Meteorological history
- Formed: October 28, 1980
- Dissipated: November 8, 1980

Very strong typhoon
- 10-minute sustained (JMA)
- Highest winds: 185 km/h (115 mph)
- Lowest pressure: 925 hPa (mbar); 27.32 inHg

Category 4-equivalent typhoon
- 1-minute sustained (SSHWS/JTWC)
- Highest winds: 230 km/h (145 mph)
- Lowest pressure: 928 hPa (mbar); 27.40 inHg

Overall effects
- Fatalities: 101
- Damage: $181 million (1980 USD)
- Areas affected: Guam; Philippines;
- IBTrACS
- Part of the 1980 Pacific typhoon season

= Typhoon Betty (1980) =

Pacific typhoon in 1980

Typhoon Betty, known in the Philippines as Typhoon Aring, was the strongest typhoon to strike the Philippines in ten years. An area of disturbed weather developed on October 27, 1980, near Truk Atoll. After turning east from south, the disturbance was classified as a tropical storm on October 29 as it passed near Guam, causing only minor damage. Following a turn to the west-northwest, Betty attained typhoon intensity the next day. On November 4, Betty peaked in intensity. Later that day, Betty moved ashore over Luzon, introducing a rapid weakening trend. Over land, Betty then began to turn north due to a weakening subtropical ridge to its north and a trough offshore Taiwan. By November 8, Betty, after moving offshore, had completed its transition into an extratropical cyclone, and dissipated that same day.

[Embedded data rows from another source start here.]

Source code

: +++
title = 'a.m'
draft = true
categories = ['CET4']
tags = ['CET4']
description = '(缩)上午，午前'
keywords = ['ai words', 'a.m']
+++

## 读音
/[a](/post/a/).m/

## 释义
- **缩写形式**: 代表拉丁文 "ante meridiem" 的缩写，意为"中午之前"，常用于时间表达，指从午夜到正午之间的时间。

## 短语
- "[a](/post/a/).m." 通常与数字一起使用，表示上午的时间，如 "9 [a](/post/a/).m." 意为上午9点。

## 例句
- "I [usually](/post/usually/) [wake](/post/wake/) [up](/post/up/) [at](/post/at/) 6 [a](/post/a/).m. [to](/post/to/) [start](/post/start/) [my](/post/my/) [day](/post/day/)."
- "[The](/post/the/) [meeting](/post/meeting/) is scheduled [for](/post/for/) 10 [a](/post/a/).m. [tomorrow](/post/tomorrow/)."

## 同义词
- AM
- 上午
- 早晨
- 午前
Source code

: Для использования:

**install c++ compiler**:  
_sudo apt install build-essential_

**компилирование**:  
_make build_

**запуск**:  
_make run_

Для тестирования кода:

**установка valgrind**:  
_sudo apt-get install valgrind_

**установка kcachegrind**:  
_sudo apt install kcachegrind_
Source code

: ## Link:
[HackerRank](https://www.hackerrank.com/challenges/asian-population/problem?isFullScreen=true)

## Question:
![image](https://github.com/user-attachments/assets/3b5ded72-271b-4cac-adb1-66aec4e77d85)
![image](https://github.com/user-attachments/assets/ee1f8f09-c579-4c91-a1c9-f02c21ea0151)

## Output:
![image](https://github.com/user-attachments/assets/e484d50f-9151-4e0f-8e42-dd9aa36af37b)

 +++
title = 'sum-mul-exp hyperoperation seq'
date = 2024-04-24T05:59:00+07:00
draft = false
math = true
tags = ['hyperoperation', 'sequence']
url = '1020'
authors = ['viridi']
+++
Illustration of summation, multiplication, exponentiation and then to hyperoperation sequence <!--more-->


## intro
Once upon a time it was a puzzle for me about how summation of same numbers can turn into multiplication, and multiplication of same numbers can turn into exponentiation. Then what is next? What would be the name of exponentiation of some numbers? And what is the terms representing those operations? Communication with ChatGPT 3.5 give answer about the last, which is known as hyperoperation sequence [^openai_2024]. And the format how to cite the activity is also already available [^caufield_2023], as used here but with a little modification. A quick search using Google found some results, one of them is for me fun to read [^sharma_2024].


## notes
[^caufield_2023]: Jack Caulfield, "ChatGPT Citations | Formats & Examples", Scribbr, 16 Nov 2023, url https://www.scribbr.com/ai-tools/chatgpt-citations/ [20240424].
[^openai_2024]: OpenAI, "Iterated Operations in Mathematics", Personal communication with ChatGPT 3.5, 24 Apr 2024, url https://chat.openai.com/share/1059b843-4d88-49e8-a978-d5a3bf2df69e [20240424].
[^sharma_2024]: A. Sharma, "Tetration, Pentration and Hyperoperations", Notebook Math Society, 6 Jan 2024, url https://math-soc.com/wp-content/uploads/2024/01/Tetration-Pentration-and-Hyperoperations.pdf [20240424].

Across the Philippines, 101 casualties were reported. More than 29,000 homes were damaged and over 5,000 houses were leveled, resulting in 229,000 people homeless. A total of 70 villages sustained flooding. In all, Typhoon Betty inflicted $181 million (1980 USD) in damage, with $43.1 million from crops, $116 million from public property, and $21.7 million from private property. Following the storm, 11 provinces were declared a disaster area.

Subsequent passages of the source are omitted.